PROVIDED MATERIAL ::
***

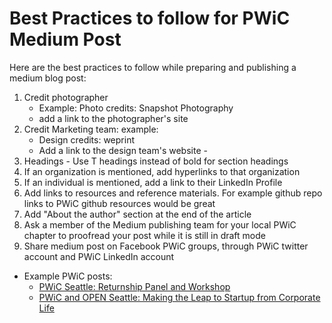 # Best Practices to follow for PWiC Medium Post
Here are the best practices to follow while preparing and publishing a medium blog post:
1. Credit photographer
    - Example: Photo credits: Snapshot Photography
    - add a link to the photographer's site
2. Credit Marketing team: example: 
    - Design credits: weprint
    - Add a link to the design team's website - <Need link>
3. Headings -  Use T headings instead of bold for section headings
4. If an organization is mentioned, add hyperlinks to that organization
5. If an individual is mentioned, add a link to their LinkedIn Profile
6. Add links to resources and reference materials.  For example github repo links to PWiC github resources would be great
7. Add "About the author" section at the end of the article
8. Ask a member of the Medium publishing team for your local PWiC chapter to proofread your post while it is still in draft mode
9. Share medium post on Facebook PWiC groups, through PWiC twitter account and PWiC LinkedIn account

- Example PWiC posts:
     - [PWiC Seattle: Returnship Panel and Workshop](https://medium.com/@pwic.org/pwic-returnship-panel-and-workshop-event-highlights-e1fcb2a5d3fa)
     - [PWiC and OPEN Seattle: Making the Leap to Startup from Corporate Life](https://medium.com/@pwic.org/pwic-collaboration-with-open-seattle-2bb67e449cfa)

***

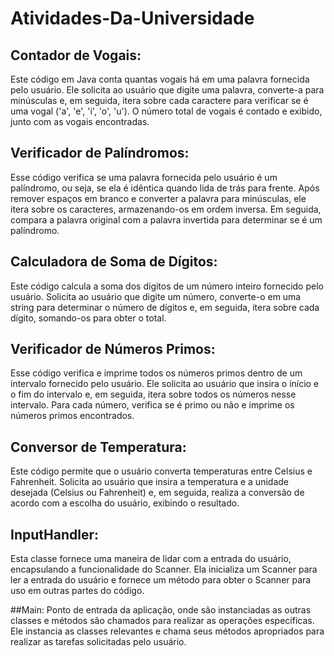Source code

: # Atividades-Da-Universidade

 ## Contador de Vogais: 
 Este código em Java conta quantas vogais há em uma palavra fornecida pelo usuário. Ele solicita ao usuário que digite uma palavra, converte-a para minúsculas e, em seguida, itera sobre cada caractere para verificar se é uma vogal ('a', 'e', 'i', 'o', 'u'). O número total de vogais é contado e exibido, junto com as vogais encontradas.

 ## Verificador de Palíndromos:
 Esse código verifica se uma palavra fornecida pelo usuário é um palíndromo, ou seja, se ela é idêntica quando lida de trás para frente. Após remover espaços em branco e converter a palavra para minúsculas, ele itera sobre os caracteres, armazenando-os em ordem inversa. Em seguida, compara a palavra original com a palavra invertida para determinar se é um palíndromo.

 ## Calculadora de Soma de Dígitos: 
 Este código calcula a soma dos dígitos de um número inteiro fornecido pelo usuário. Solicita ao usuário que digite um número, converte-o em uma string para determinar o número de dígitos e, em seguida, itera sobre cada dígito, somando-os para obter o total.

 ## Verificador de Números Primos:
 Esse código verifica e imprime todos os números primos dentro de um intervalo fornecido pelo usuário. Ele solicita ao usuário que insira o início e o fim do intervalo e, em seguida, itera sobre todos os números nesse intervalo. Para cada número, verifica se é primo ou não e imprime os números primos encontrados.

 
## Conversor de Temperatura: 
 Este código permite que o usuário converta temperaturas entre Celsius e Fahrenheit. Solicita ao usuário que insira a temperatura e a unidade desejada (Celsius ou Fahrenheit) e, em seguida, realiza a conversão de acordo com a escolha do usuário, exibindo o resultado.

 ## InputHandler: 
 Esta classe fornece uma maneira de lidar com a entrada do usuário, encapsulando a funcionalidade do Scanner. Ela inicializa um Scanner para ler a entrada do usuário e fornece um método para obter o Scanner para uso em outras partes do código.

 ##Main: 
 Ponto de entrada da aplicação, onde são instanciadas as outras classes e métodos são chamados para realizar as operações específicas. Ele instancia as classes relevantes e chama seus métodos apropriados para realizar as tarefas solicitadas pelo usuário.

***

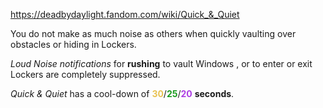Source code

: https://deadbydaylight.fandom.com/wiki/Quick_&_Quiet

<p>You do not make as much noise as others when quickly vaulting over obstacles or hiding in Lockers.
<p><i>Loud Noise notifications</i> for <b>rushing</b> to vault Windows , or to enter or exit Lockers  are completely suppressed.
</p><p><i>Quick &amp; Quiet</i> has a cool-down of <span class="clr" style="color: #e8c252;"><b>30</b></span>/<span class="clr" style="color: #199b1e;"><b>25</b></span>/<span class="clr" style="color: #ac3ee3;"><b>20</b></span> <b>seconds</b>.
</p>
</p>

***

Find all lines holding the word "total" in the records above and copy them.

REPLY TO THE EXERCISE ::
 Este código em Java conta quantas vogais há em uma palavra fornecida pelo usuário. Ele solicita ao usuário que digite uma palavra, converte-a para minúsculas e, em seguida, itera sobre cada caractere para verificar se é uma vogal ('a', 'e', 'i', 'o', 'u'). O número total de vogais é contado e exibido, junto com as vogais encontradas.
 Este código calcula a soma dos dígitos de um número inteiro fornecido pelo usuário. Solicita ao usuário que digite um número, converte-o em uma string para determinar o número de dígitos e, em seguida, itera sobre cada dígito, somando-os para obter o total.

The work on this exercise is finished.